If you should wish to do things the old fashioned way and "read" about it, then you could point yourselves in the following directions. The headlines also, in and of themselves, paint a lovely concise story of their own.

LA Times: White House Defends Cheney's Refusal of Oversight

Boston Globe: Cheney asserts he's part of the legislative branch


Raw Story: Democrats plan to cut Cheney out of executive funding bill

Monday, June 25, 2007

BBC Bias - you don't have to look as far as all that.

Much hoo-hah from the usual suspects on the subject of the BBC's new report suggesting that they might not be flawlessly impartial. An interesting, and mostly correct, piece on it from Peter Wilby in MediaGuardian today. The thrust of it is that bias is not such an easy thing to adjudicate as it once was.

That may be so, but, having just watched Newsnight, I'm not so sure we need to look so far for examples of bias, or to widen our definitions at all. In particular, what annoyed me was this evening's "GB tour" item, where Paul Mason went in search of the "progressive vote". You can't yet find it as an item in its own right on their site, but when you can, it will be part IV of the item. At the moment, you can use their "latest programme" feature to see it. It starts about 37 minutes through.
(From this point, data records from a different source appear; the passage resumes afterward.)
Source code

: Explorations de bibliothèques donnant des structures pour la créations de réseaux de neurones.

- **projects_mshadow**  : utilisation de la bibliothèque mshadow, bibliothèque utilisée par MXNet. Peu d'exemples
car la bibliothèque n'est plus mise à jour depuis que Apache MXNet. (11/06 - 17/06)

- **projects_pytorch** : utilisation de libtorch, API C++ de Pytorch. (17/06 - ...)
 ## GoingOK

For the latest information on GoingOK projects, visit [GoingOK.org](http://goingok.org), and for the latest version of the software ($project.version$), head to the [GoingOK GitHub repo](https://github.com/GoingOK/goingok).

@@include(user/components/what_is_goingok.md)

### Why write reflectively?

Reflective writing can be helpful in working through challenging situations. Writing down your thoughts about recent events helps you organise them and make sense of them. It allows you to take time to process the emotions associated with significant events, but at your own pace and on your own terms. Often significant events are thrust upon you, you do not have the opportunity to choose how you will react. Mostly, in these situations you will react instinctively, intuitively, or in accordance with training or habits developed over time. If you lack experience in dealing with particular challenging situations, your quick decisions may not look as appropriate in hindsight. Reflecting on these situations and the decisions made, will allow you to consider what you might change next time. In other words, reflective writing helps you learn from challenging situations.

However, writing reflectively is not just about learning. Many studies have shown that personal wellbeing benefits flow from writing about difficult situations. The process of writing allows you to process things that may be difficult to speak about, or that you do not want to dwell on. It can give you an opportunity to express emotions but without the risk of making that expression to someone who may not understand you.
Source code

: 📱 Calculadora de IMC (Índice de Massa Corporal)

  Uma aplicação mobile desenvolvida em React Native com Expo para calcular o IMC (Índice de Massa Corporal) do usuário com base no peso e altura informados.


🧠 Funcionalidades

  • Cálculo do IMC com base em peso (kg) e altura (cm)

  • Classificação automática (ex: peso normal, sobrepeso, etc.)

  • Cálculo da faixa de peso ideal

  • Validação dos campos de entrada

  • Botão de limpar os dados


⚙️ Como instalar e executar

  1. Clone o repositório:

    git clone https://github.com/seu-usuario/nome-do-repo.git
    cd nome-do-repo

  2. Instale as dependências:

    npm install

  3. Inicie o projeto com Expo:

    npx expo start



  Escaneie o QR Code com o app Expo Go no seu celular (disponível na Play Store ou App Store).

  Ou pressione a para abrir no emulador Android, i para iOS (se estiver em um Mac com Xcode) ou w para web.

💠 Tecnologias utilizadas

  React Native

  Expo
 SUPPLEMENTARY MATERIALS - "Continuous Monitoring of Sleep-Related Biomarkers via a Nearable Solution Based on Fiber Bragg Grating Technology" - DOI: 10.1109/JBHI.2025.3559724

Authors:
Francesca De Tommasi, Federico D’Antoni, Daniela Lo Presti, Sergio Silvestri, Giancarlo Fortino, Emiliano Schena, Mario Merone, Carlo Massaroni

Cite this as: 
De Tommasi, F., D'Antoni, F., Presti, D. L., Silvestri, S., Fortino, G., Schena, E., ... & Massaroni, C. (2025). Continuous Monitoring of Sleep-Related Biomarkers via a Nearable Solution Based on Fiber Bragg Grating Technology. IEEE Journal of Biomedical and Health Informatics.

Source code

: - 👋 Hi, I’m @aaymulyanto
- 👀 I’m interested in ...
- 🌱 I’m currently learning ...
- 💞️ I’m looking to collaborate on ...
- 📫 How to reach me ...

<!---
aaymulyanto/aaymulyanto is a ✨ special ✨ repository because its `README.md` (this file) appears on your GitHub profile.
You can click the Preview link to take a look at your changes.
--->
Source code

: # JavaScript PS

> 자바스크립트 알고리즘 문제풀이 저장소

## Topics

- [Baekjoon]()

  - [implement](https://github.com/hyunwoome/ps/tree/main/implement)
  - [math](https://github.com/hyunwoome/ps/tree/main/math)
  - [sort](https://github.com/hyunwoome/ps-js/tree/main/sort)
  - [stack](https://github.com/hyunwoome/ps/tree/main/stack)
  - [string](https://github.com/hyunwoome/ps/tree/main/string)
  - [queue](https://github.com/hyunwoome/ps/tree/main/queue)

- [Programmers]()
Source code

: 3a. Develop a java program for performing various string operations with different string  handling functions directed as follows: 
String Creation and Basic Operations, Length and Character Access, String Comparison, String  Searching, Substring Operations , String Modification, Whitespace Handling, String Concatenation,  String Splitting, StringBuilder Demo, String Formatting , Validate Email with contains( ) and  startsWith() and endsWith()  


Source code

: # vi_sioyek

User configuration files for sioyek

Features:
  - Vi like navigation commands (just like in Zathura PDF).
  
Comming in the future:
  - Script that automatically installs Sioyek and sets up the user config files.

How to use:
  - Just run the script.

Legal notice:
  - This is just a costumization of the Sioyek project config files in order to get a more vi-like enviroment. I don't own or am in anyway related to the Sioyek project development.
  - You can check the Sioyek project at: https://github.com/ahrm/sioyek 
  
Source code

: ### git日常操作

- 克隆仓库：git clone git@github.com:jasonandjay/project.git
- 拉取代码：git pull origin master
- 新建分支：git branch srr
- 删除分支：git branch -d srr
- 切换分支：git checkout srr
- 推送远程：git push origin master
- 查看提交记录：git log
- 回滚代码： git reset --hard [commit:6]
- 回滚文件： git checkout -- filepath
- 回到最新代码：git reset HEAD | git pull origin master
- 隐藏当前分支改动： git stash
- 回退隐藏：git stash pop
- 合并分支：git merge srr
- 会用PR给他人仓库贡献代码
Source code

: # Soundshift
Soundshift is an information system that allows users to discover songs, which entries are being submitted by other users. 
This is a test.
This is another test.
Like pretty much all of tonight's Newsnight, it studiously ignores the existence of the Lib Dems. Nothing terribly notable in that, you might think, since they have a lot to focus on with Gordon's ongoing arrival and the objections of Eurosceptics to the new EU not-a-constitution. But in a report dealing with the voting options available to the "progressive vote", including an extended discussion with a "solid Labour voter who feels let down and lied to over Iraq" and more widely with a group of surfers clearly engaged with environmental issues, then one can only conclude that to avoid not only a serious discussion of but even the slightest mention of the party of both principled opposition to Iraq from the outset and the most radical green policies of any main party approaches Orwellian levels of thought management.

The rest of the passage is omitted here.